Saturday, April 17, 2010

It Resisted For a Reason

Recently I noted that I'm struggling to get through the final third of my novel, to craft an ending that brings things together in some satisfying fashion (Resistance is Futile, Stupid Novel).

My difficulty revolves around the fact that the story doesn't have nearly enough story drive for my satisfaction. I like the characters. I'm happy with several of the important scenes. But in the end, a story must have a compelling narrative drive.

I'm not there.

In my frustration, I bought Story by Robert McKee. I wasn't in the mood for yet another paint-by-numbers writing book, or any damn writing book, for that matter. But this one has shown up so frequently, in so many disparate places for me lately that I felt I needed to give it a look.
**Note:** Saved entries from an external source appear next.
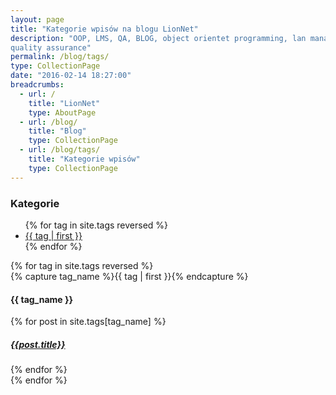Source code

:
 ```yaml
---
layout: page
title: "Kategorie wpisów na blogu LionNet"
description: "OOP, LMS, QA, BLOG, object orientet programming, lan management system,
quality assurance"
permalink: /blog/tags/
type: CollectionPage
date: "2016-02-14 18:27:00"
breadcrumbs:
  - url: /
    title: "LionNet"
    type: AboutPage
  - url: /blog/
    title: "Blog"
    type: CollectionPage
  - url: /blog/tags/
    title: "Kategorie wpisów"
    type: CollectionPage
---
```


### Kategorie

<ul class="tag-cloud">
{% for tag in site.tags reversed %}
  <li style="font-size: {{ tag | last | size | times: 100 | divided_by: site.tags.size | plus: 70  }}%">
    <a href="#{{ tag | first | slugize }}">
      {{ tag | first }}
    </a>
  </li>
{% endfor %}
</ul>

<div id="archives">
{% for tag in site.tags reversed %}
  <div class="archive-group">
    {% capture tag_name %}{{ tag | first }}{% endcapture %}
    <h4 id="#{{ tag_name | slugize }}">{{ tag_name }}</h4>
    <a name="{{ tag_name | slugize }}"></a>
    {% for post in site.tags[tag_name] %}
    <article class="archive-item">
      <h5><a href="{{ root_url }}{{ post.url }}">{{post.title}}</a></h5>
    </article>
    {% endfor %}
  </div>
{% endfor %}
</div>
Robert McKee (his seminar, not his book) is the target of funny ridicule in the movie Adaptation. I came to the experience with some hope but low expectations.

I have, to put it mildly, been pleasantly surprised.

This is no paint-by-numbers horse-manure. It isn't even strictly a screenwriting book. Most of its example are from the screen, it's true, but its notions are much broader, much more usefully applicable than that.

It has one of the more coherent discussions of types of plot, their possibilities and audience expectations that I've seen.

It also talks a great deal about what does and doesn't make a story compelling, why some stories fall flat while others don't. And it does it in a way that makes sense to me.

In the reading, I've come to understand why my story lies flatter than I'd like it to. I don't exactly have the cure figured out yet, but I have a sense of where I should be looking and the kinds of surgeries I should be attempting.

That realization, alone, makes the book a worthwhile purchase.